Re: [HACKERS] Todo item: Support amgettuple() in GIN

2013-11-29 Thread Antonin Houska
On 11/29/2013 01:13 AM, Andreas Karlsson wrote:

 When doing partial matching the code need to be able to return the union 
 of all TIDs in all the matching posting trees in TID order (to be able 
 to do AND and OR operations with multiple search keys later). It does 
 this by traversing them posting tree after posting tree and collecting 
 them all in a TIDBitmap which is later iterated over.

I think it's not a plain union. My understanding is that - to evaluate a
single key (typically array) - you first need to get all the TID streams
for that key (i.e. one posting list/tree per element of the key array)
and then iterate all these streams in parallel and 'merge' them using
consistent() function. That's how I understand ginget.c:keyGetItem().
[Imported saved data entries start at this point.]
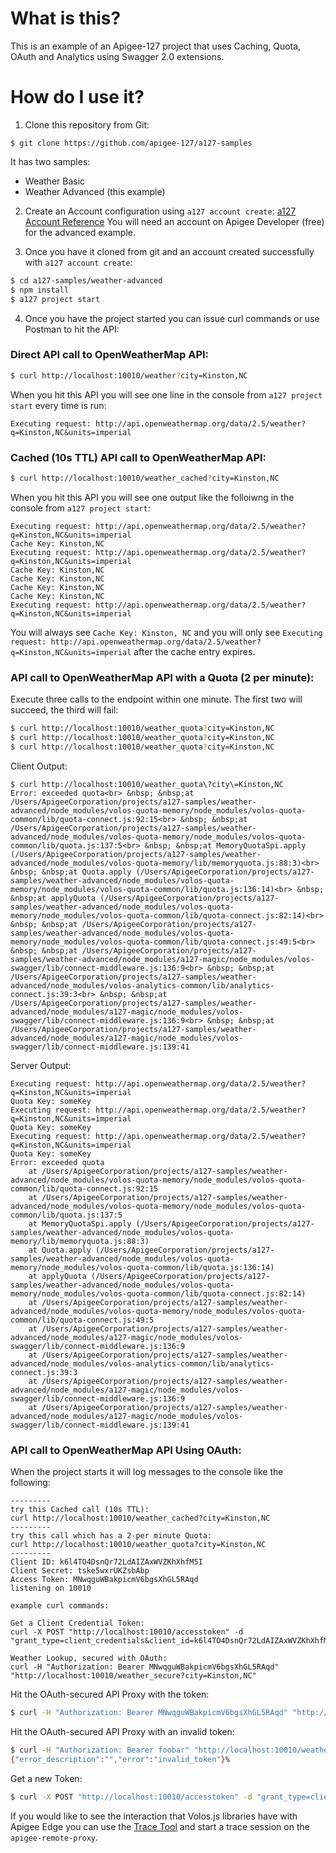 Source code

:# What is this?

This is an example of an Apigee-127 project that uses Caching, Quota, OAuth and Analytics using Swagger 2.0 extensions.

# How do I use it?
1) Clone this repository from Git: 

`$ git clone https://github.com/apigee-127/a127-samples`

It has two samples:
- Weather Basic
- Weather Advanced (this example)

2) Create an Account configuration using `a127 account create`: [a127 Account Reference](https://github.com/apigee-127/a127-documentation/wiki/Apigee-127-command-line-reference#a127-account)
You will need an account on Apigee Developer (free) for the advanced example.

3) Once you have it cloned from git and an account created successfully with `a127 account create`:

```bash
$ cd a127-samples/weather-advanced
$ npm install
$ a127 project start
```

4) Once you have the project started you can issue curl commands or use Postman to hit the API:

### Direct API call to OpenWeatherMap API:
```bash
$ curl http://localhost:10010/weather?city=Kinston,NC
```
When you hit this API you will see one line in the console from `a127 project start` every time is run:

    Executing request: http://api.openweathermap.org/data/2.5/weather?q=Kinston,NC&units=imperial

### Cached (10s TTL) API call to OpenWeatherMap API:
```bash
$ curl http://localhost:10010/weather_cached?city=Kinston,NC
```
When you hit this API you will see one output like the folloiwng in the console from `a127 project start`:

    Executing request: http://api.openweathermap.org/data/2.5/weather?q=Kinston,NC&units=imperial
    Cache Key: Kinston,NC
    Executing request: http://api.openweathermap.org/data/2.5/weather?q=Kinston,NC&units=imperial
    Cache Key: Kinston,NC
    Cache Key: Kinston,NC
    Cache Key: Kinston,NC
    Cache Key: Kinston,NC
    Executing request: http://api.openweathermap.org/data/2.5/weather?q=Kinston,NC&units=imperial

You will always see `Cache Key: Kinston, NC` and you will only see `Executing request: http://api.openweathermap.org/data/2.5/weather?q=Kinston,NC&units=imperial` after the cache entry expires.

### API call to OpenWeatherMap API with a Quota (2 per minute):

Execute three calls to the endpoint within one minute.  The first two will succeed, the third will fail:

```bash
$ curl http://localhost:10010/weather_quota?city=Kinston,NC
$ curl http://localhost:10010/weather_quota?city=Kinston,NC
$ curl http://localhost:10010/weather_quota?city=Kinston,NC
```

Client Output: 

    $ curl http://localhost:10010/weather_quota\?city\=Kinston,NC
    Error: exceeded quota<br> &nbsp; &nbsp;at /Users/ApigeeCorporation/projects/a127-samples/weather-advanced/node_modules/volos-quota-memory/node_modules/volos-quota-common/lib/quota-connect.js:92:15<br> &nbsp; &nbsp;at /Users/ApigeeCorporation/projects/a127-samples/weather-advanced/node_modules/volos-quota-memory/node_modules/volos-quota-common/lib/quota.js:137:5<br> &nbsp; &nbsp;at MemoryQuotaSpi.apply (/Users/ApigeeCorporation/projects/a127-samples/weather-advanced/node_modules/volos-quota-memory/lib/memoryquota.js:88:3)<br> &nbsp; &nbsp;at Quota.apply (/Users/ApigeeCorporation/projects/a127-samples/weather-advanced/node_modules/volos-quota-memory/node_modules/volos-quota-common/lib/quota.js:136:14)<br> &nbsp; &nbsp;at applyQuota (/Users/ApigeeCorporation/projects/a127-samples/weather-advanced/node_modules/volos-quota-memory/node_modules/volos-quota-common/lib/quota-connect.js:82:14)<br> &nbsp; &nbsp;at /Users/ApigeeCorporation/projects/a127-samples/weather-advanced/node_modules/volos-quota-memory/node_modules/volos-quota-common/lib/quota-connect.js:49:5<br> &nbsp; &nbsp;at /Users/ApigeeCorporation/projects/a127-samples/weather-advanced/node_modules/a127-magic/node_modules/volos-swagger/lib/connect-middleware.js:136:9<br> &nbsp; &nbsp;at /Users/ApigeeCorporation/projects/a127-samples/weather-advanced/node_modules/volos-analytics-common/lib/analytics-connect.js:39:3<br> &nbsp; &nbsp;at /Users/ApigeeCorporation/projects/a127-samples/weather-advanced/node_modules/a127-magic/node_modules/volos-swagger/lib/connect-middleware.js:136:9<br> &nbsp; &nbsp;at /Users/ApigeeCorporation/projects/a127-samples/weather-advanced/node_modules/a127-magic/node_modules/volos-swagger/lib/connect-middleware.js:139:41

Server Output: 

    Executing request: http://api.openweathermap.org/data/2.5/weather?q=Kinston,NC&units=imperial
    Quota Key: someKey
    Executing request: http://api.openweathermap.org/data/2.5/weather?q=Kinston,NC&units=imperial
    Quota Key: someKey
    Executing request: http://api.openweathermap.org/data/2.5/weather?q=Kinston,NC&units=imperial
    Quota Key: someKey
    Error: exceeded quota
        at /Users/ApigeeCorporation/projects/a127-samples/weather-advanced/node_modules/volos-quota-memory/node_modules/volos-quota-common/lib/quota-connect.js:92:15
        at /Users/ApigeeCorporation/projects/a127-samples/weather-advanced/node_modules/volos-quota-memory/node_modules/volos-quota-common/lib/quota.js:137:5
        at MemoryQuotaSpi.apply (/Users/ApigeeCorporation/projects/a127-samples/weather-advanced/node_modules/volos-quota-memory/lib/memoryquota.js:88:3)
        at Quota.apply (/Users/ApigeeCorporation/projects/a127-samples/weather-advanced/node_modules/volos-quota-memory/node_modules/volos-quota-common/lib/quota.js:136:14)
        at applyQuota (/Users/ApigeeCorporation/projects/a127-samples/weather-advanced/node_modules/volos-quota-memory/node_modules/volos-quota-common/lib/quota-connect.js:82:14)
        at /Users/ApigeeCorporation/projects/a127-samples/weather-advanced/node_modules/volos-quota-memory/node_modules/volos-quota-common/lib/quota-connect.js:49:5
        at /Users/ApigeeCorporation/projects/a127-samples/weather-advanced/node_modules/a127-magic/node_modules/volos-swagger/lib/connect-middleware.js:136:9
        at /Users/ApigeeCorporation/projects/a127-samples/weather-advanced/node_modules/volos-analytics-common/lib/analytics-connect.js:39:3
        at /Users/ApigeeCorporation/projects/a127-samples/weather-advanced/node_modules/a127-magic/node_modules/volos-swagger/lib/connect-middleware.js:136:9
        at /Users/ApigeeCorporation/projects/a127-samples/weather-advanced/node_modules/a127-magic/node_modules/volos-swagger/lib/connect-middleware.js:139:41

### API call to OpenWeatherMap API Using OAuth:

When the project starts it will log messages to the console like the following:

```
---------
try this Cached call (10s TTL):
curl http://localhost:10010/weather_cached?city=Kinston,NC
---------
try this call which has a 2-per minute Quota:
curl http://localhost:10010/weather_quota?city=Kinston,NC
---------
Client ID: k6l4TO4DsnQr72LdAIZAxWVZKhXhfM5I
Client Secret: tske5wxrUKZsbAbp
Access Token: MNwqguWBakpicmV6bgsXhGL5RAqd
listening on 10010

example curl commands:

Get a Client Credential Token:
curl -X POST "http://localhost:10010/accesstoken" -d "grant_type=client_credentials&client_id=k6l4TO4DsnQr72LdAIZAxWVZKhXhfM5I&client_secret=tske5wxrUKZsbAbp"

Weather Lookup, secured with OAuth:
curl -H "Authorization: Bearer MNwqguWBakpicmV6bgsXhGL5RAqd" "http://localhost:10010/weather_secure?city=Kinston,NC"
```

Hit the OAuth-secured API Proxy with the token:

```bash
$ curl -H "Authorization: Bearer MNwqguWBakpicmV6bgsXhGL5RAqd" "http://localhost:10010/weather_secure?city=Kinston,NC"
```
Hit the OAuth-secured API Proxy with an invalid token:

```bash
$ curl -H "Authorization: Bearer foobar" "http://localhost:10010/weather_secure?city=Kinston,NC"
{"error_description":"","error":"invalid_token"}%
```

Get a new Token:

```bash
$ curl -X POST "http://localhost:10010/accesstoken" -d "grant_type=client_credentials&client_id=k6l4TO4DsnQr72LdAIZAxWVZKhXhfM5I&client_secret=tske5wxrUKZsbAbp"
```

If you would like to see the interaction that Volos.js libraries have with Apigee Edge you can use the [Trace Tool](http://apigee.com/docs/gateway-services/content/using-trace-tool-0) and start a trace session on the `apigee-remote-proxy`.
So the problem of partial match is (IMO) that there can be too many TID
streams to merge - much more than the number of elements of the key array.

// Antonin Houska (Tony)



-- 
Sent via pgsql-hackers mailing list (pgsql-hackers@postgresql.org)
To make changes to your subscription:
http://www.postgresql.org/mailpref/pgsql-hackers


Re: [HACKERS] Todo item: Support amgettuple() in GIN

2013-11-29 Thread Andreas Karlsson

On 11/29/2013 09:54 AM, Antonin Houska wrote:

On 11/29/2013 01:13 AM, Andreas Karlsson wrote:


When doing partial matching the code need to be able to return the union
of all TIDs in all the matching posting trees in TID order (to be able
to do AND and OR operations with multiple search keys later). It does
this by traversing them posting tree after posting tree and collecting
them all in a TIDBitmap which is later iterated over.


I think it's not a plain union. My understanding is that - to evaluate a
single key (typically array) - you first need to get all the TID streams
for that key (i.e. one posting list/tree per element of the key array)
and then iterate all these streams in parallel and 'merge' them using
consistent() function. That's how I understand ginget.c:keyGetItem().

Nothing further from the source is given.